Starting with the line that contains "En quelques clics, le" and stopping after the line that contains "Retirer vos gains sur", return each line below exactly as written, with no others.

Data records:
=== Begin Enclosure ===

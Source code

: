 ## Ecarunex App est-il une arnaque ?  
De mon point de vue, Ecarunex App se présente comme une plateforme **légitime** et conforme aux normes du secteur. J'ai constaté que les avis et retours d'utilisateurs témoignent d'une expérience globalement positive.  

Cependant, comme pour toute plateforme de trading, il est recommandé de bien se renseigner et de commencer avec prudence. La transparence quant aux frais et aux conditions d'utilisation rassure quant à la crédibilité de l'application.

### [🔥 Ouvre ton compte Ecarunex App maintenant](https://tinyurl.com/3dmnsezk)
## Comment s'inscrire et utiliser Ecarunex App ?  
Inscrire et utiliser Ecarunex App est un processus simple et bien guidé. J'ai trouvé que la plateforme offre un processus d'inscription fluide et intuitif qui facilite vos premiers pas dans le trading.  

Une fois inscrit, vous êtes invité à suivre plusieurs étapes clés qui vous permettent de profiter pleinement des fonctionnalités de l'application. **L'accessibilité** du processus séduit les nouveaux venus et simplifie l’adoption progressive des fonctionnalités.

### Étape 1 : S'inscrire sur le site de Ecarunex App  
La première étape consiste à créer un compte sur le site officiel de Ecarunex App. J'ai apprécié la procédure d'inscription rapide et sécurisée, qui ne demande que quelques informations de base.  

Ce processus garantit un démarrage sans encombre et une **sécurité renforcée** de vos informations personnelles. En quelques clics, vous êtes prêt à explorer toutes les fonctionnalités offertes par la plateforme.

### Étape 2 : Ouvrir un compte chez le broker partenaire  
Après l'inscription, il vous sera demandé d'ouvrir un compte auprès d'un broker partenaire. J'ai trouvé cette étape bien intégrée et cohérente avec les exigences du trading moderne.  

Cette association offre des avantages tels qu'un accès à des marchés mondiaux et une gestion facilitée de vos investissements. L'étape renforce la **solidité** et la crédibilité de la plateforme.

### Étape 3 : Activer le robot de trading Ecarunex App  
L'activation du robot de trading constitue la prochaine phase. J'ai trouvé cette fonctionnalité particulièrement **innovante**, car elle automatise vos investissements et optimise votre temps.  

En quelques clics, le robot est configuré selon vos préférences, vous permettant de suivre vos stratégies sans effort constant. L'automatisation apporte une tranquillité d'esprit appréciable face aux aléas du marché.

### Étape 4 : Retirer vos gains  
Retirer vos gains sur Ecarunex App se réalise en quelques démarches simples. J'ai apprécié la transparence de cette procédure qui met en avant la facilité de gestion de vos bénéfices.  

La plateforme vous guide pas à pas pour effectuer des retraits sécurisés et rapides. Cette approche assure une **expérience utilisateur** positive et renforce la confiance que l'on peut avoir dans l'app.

=== End Enclosure ===

## Solution to this task
En quelques clics, le robot est configuré selon vos préférences, vous permettant de suivre vos stratégies sans effort constant. L'automatisation apporte une tranquillité d'esprit appréciable face aux aléas du marché.

### Étape 4 : Retirer vos gains  
Retirer vos gains sur Ecarunex App se réalise en quelques démarches simples. J'ai apprécié la transparence de cette procédure qui met en avant la facilité de gestion de vos bénéfices.  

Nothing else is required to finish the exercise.